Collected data
■ ■ ■ ■ ■

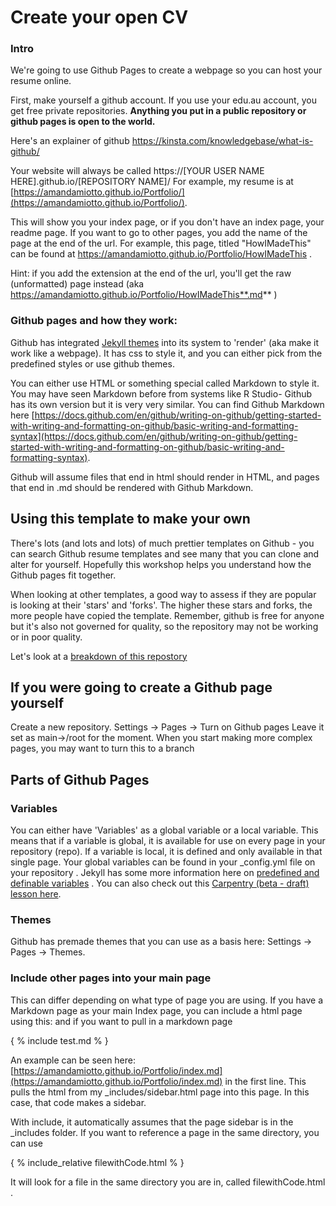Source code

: 
# Create your open CV


### Intro

We're going to use Github Pages to create a webpage so you can host your resume online.

First, make yourself a github account. If you use your edu.au account, you get free private repositories.
**Anything you put in a public repository or github pages is open to the world.**

Here's an explainer of github https://kinsta.com/knowledgebase/what-is-github/

Your website will always be called https://[YOUR USER NAME HERE].github.io/[REPOSITORY NAME]/  For example, my resume is at [https://amandamiotto.github.io/Portfolio/](https://amandamiotto.github.io/Portfolio/).

This will show you your index page, or if you don't have an index page, your readme page. If you want to go to other pages, you add the name of the page at the end of the url. For example, this page, titled "HowIMadeThis" can be found at https://amandamiotto.github.io/Portfolio/HowIMadeThis . 

Hint: if you add the extension at the end of the url, you'll get the raw (unformatted) page instead (aka https://amandamiotto.github.io/Portfolio/HowIMadeThis**.md** )



### Github pages and how they work:

Github has integrated [Jekyll themes](https://github.com/topics/jekyll-theme) into its system to 'render' (aka make it work like a webpage). It has css to style it, and you can either pick from the predefined styles or use github themes.

You can either use HTML or something special called Markdown to style it. You may have seen Markdown before from systems like R Studio- Github has its own version but it is very very similar. You can find Github Markdown here [https://docs.github.com/en/github/writing-on-github/getting-started-with-writing-and-formatting-on-github/basic-writing-and-formatting-syntax](https://docs.github.com/en/github/writing-on-github/getting-started-with-writing-and-formatting-on-github/basic-writing-and-formatting-syntax).

Github will assume files that end in html should render in HTML, and pages that end in .md should be rendered with Github Markdown.



## Using this template to make your own


There's lots (and lots and lots) of much prettier templates on Github - you can search Github resume templates and see many that you can clone and alter for yourself. Hopefully this workshop helps you understand how the Github pages fit together. 

When looking at other templates, a good way to assess if they are popular is looking at their 'stars' and 'forks'. The higher these stars and forks, the more people have copied the template. Remember, github is free for anyone but it's also not governed for quality, so the repository may not be working or in poor quality.

Let's look at a [breakdown of this repostory](PartsOfThisRepo.md)

## If you were going to create a Github page yourself

Create a new repository.
Settings -> Pages -> Turn on Github pages
Leave it set as main->/root for the moment. When you start making more complex pages, you may want to turn this to a branch

## Parts of Github Pages

### Variables

You can either have 'Variables' as a global variable or a local variable. This means that if a variable is global, it is available for use on every page in your repository (repo). If a variable is local, it is defined and only available in that single page. Your global variables can be found in your _config.yml file on your repository . Jekyll has some more information here on [predefined and definable variables](https://jekyllrb.com/docs/front-matter/) . You can also check out this [Carpentry (beta - draft) lesson here](https://carpentries-incubator.github.io/jekyll-pages-novice/starting-jekyll/index.html).

### Themes

Github has premade themes that you can use as a basis here: Settings -> Pages -> Themes. 

### Include other pages into your main page

This can differ depending on what type of page you are using. If you have a Markdown page as your main Index page, you can include a html page using this:
and if you want to pull in a markdown page


\{ % include test.md % \}


An example can be seen here: [https://amandamiotto.github.io/Portfolio/index.md](https://amandamiotto.github.io/Portfolio/index.md) in the first line. This pulls the html from my _includes/sidebar.html page into this page. In this case, that code makes a sidebar.

With include, it automatically assumes that the page sidebar is in the _includes folder. If you want to reference a page in the same directory, you can use


\{ % include_relative filewithCode.html % \}


It will look for a file in the same directory you are in, called filewithCode.html .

■ ■ ■ ■ ■

## EXERCISE INSTRUCTIONS
Among the entries above, the lines between the ones containing "## Using this template to make your own" and "Settings -> Pages -> Turn on Github pages", inclusive, are to be transcribed exactly. No other line is to be given.

## RESULT
## Using this template to make your own


There's lots (and lots and lots) of much prettier templates on Github - you can search Github resume templates and see many that you can clone and alter for yourself. Hopefully this workshop helps you understand how the Github pages fit together. 

When looking at other templates, a good way to assess if they are popular is looking at their 'stars' and 'forks'. The higher these stars and forks, the more people have copied the template. Remember, github is free for anyone but it's also not governed for quality, so the repository may not be working or in poor quality.

Let's look at a [breakdown of this repostory](PartsOfThisRepo.md)

## If you were going to create a Github page yourself

Create a new repository.
Settings -> Pages -> Turn on Github pages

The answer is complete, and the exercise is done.